Lionel Jospin : Les personnes dont la demande sera rejetée sont celles qui ne remplissent pas les critères définis par la circulaire du ministère de l'Intérieur, inspirés par les propositions de la commission consultative des droits de l'homme. Elles demeureront en situation irrégulière, et devront, par conséquent, quitter notre territoire. Le gouvernement travaille actuellement à la mise au point de mesures qui doivent les aider, de retour chez elles, à montrer des projets qui contribuent au développement de leur pays.

Le Parisien : Acceptez-vous de répondre à votre compte la formule de Michel Rocard, alors Premier ministre, "la France ne peut pas accueillir toute la misère du monde" ?

Lionel Jospin : Sur des sujets aussi délicats, je me garde des formules. Notre pays ne peut pas accueillir tous ceux qui souhaitent y venir. D'ailleurs, le droit de s'installer dans le pays où l'on veut n'a jamais fait partie des droits reconnus. Certes, de nombreux travailleurs étrangers ont contribué à la croissance de notre pays, notamment dans les années soixante. La situation est maintenant différente. Il nous faut en tenir compte en respectant les droits et la dignité des personnes. Ceci étant, il est de notre devoir d'accueillir ceux qui ont droit à l'asile politique parce qu'ils sont menacés dans leur vie.

Le Parisien : Quel jugement portez-vous sur l'attitude de ceux des intellectuels et artistes qui condamnent moralement vos choix ?

Lionel Jospin : Il en est d'autres qui les approuvent. Nous sommes dans une démocratie. Il y a débat. C'est normal. C'est souhaitable. Il faut que chacun puisse s'exprimer. Le débat public puis la discussion parlementaire sont là pour cela. Le gouvernement a pris des positions raisonnables. Elles peuvent être améliorées ou complétées. Nous y sommes prêts. En revanche, je ne peux accepter sans répondre que l'on fasse un procès au gouvernement en se plaçant sur le terrain moral. Le gouvernement doit traduire en actes les orientations qui ont été approuvées par les Français, en les inscrivant dans la réalité. La morale d'un gouvernement est forcément une morale de l'action.

Le Parisien : Croyez-vous souhaitable et possible un consensus sur le dossier de l'immigration ?

Lionel Jospin : Je crois qu'il est possible, et c'est que le gouvernement a recherché, de proposer une politique de l'immigration qui, à la fois, permettre de maîtriser les flux et respecte les droits et la dignité des personnes. La majeure partie de nos concitoyens approuvent cette démarche. C'est en ce sens qu'il peut y avoir consensus.

Le Parisien : Souhaitez-vous exprimer un sentiment à propos de la mise en liberté de Maurice Papon ?

Lionel Jospin : Je vous répondrai naturellement à titre personnel. Dans la mesure où elle ne comporte aucune restriction, cette décision me surprend.
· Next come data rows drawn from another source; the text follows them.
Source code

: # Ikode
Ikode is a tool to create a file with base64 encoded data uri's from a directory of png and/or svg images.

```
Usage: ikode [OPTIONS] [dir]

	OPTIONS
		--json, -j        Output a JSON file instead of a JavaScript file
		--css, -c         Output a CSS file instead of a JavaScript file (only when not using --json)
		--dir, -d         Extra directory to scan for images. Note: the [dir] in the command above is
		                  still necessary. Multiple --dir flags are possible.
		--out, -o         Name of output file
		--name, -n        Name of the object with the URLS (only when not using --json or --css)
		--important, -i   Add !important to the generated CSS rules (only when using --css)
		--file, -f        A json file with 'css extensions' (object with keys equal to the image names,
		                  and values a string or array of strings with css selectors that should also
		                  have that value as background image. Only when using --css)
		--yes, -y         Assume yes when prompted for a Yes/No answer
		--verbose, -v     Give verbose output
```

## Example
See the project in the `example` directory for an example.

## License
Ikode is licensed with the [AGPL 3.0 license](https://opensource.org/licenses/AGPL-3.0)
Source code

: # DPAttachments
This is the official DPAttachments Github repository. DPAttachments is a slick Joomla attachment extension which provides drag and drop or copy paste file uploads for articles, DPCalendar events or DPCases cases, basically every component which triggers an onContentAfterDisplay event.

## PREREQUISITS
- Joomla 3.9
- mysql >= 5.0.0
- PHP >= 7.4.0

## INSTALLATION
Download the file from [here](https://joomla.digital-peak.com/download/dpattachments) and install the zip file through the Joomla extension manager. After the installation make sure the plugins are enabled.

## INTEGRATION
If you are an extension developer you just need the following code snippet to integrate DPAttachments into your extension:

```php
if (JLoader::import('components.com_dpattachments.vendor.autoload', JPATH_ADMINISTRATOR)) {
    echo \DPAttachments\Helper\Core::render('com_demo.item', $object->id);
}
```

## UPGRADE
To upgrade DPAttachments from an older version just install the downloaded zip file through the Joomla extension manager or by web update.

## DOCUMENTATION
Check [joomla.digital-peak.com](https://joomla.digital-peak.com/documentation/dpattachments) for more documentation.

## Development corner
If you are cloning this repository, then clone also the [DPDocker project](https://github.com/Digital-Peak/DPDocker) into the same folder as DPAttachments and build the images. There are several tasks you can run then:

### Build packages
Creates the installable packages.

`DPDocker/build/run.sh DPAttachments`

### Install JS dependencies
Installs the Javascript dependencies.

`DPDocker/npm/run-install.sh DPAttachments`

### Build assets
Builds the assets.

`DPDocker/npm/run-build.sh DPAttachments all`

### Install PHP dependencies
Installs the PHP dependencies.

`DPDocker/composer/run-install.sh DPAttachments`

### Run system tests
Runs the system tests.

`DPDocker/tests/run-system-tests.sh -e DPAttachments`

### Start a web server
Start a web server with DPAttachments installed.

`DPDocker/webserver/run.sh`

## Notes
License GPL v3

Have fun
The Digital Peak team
Et je regrette profondément que, en cas de condamnation, elle soit de nature à priver celle-ci pendant longtemps de tout effet autre que moral.

Reste le débat sur les responsabilités. Je fais, bien sûr, confiance à la justice pour le mener et le trancher.

Le Parisien : Quelles leçons tirez-vous en l'état des polémiques à propos de la publication du livre de MM. Rougeot et Verne ?

Lionel Jospin : Dans cette affaire trouble, où deux importants responsables politiques sont très gravement accusés mais jusqu'à présent sans la moindre preuve, et dans laquelle, à en croire M. Léotard, des "officines" seraient en cause, le gouvernement doit, pour ce qui dépend de lui, être au service de la recherche de la vérité. Ce sera sa seule attitude.